Tuvo que llegar a un motel desvencijado en Atlantic City para poder decirlo. Como si ciertas palabras necesitaran de una locación particular, un escenario que la acercara a esa zona donde Nina Simone cantó por primera vez.
Si un nombre es un destino la protagonista de esta historia siente que el nombre de la cantante norteamericana la llama, que le debe ese viaje, esa cercanía, el rechazo a una instancia más cómoda y acorde a su rango social para caer, por una noche, en esa fatalidad de no saber quien es. Nina le habla a su marido, Nico, que permanece silente, incluso invisible ya que "Yo no soy la hija de Nina Simone" es una ficción sonora y nos imaginamos esa habitación plateada por la luz difusa de alguna lámpara triste que lxs deja, por momentos, en una oscuridad de intemperie.
Allí Nina se empeña en reconstruir el itinerario que llevó a Nina Simone (la cantante que su madre adoraba y a la que le debe el nombre) para convertirse en quien fue. Cómo una joven afro americana que ambicionaba dedicarse a la música clásica tuvo que hacerse cantante de blues y soul, primero para pagarse sus clases de piano y depués, tal vez, para saldar una deuda con su talento que la llevó a no abandonar más ese mundo de los bares que también le trajo un éxito quejumbroso. Jamás dejó de ser una negra con buena voz que tenía que terminar excluida y descartada como si su fama fuera simplemente el producto de una gracia repentina.
Nina es una científica que tiene una vida burguesa pero se imagina todo el tiempo precipitándose al desastre. La posibilidad de un hijo o el temor a no poder aceptar un puesto dichoso en otra ciudad que implica un reconocimiento en su profesión porque su marido no quiere renunciar su trabajo, también brillante, la vuelven, en esta especulación que deviene en discurso, una fracasada incogible.

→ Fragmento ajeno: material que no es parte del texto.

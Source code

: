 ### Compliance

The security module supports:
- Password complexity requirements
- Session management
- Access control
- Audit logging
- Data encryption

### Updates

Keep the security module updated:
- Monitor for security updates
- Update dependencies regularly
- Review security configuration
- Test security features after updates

La dramaturgia de Julie Gilbert que tradujo Ingrid Pelicori, encuentra su zona más diáfana en ese momento en que se pregunta cómo alguien consigue la fuerza suficiente para convertirse en un ser excepcional. Cómo se logra cumplir el propio deseo y estar a la altura de la aventura que nos trazamos. Es en ese lugar impreciso en el que se ubica Nina para entender su biografía y los pasajes que llevaron a su madre a abandonar sus objetivos en función de una vida doméstica. En ese monólogo que Malena Solda descifra al detalle ya que comprende que la trama se esconde en cada palabra identificada como unidad de acción y no solo como un parlamente catártico, hay una soledad que encuentra en la presencia de Nico, en ese hombre que parece mirarla pero no escucharla, tal vez, porque lo que dice puede tornarse insoportable para un marido enamorado, un límite. Hablar como si nadie te escuchara puede ser una urgencia como también una versión del exilio para las mujeres cuando estamos obligadas a cumplir con una forma mansa de seducción. Especialmente cuando el ser atractivas se traduce en una adhesión casi total a una virtud adaptativa. Nina va hacia un uso del lenguaje que podría desplegar una voz que no tiene vuelta atrás.
El material que dirige Juan Parodi se queda en ese quiebre, sin pretensiones de conquistar un desenlace. El vínculo entre la palabra y quien la dice es la materialidad en la que se funda el texto. Nina trae a ese motel del que Nico quiere huir, episodios donde se sintió ignorada, poco considerada más allá de su formación y su estatus social. De todas esas heridas su marido parece ajeno como si ocurrieran en una realidad que él no llega a ver. Yo no soy la hija de Nina Simone intenta romper esa cápsula.
Los cuatro capítulos de "Yo no soy la hija de Nina Simone" pueden escucharse en Spotify.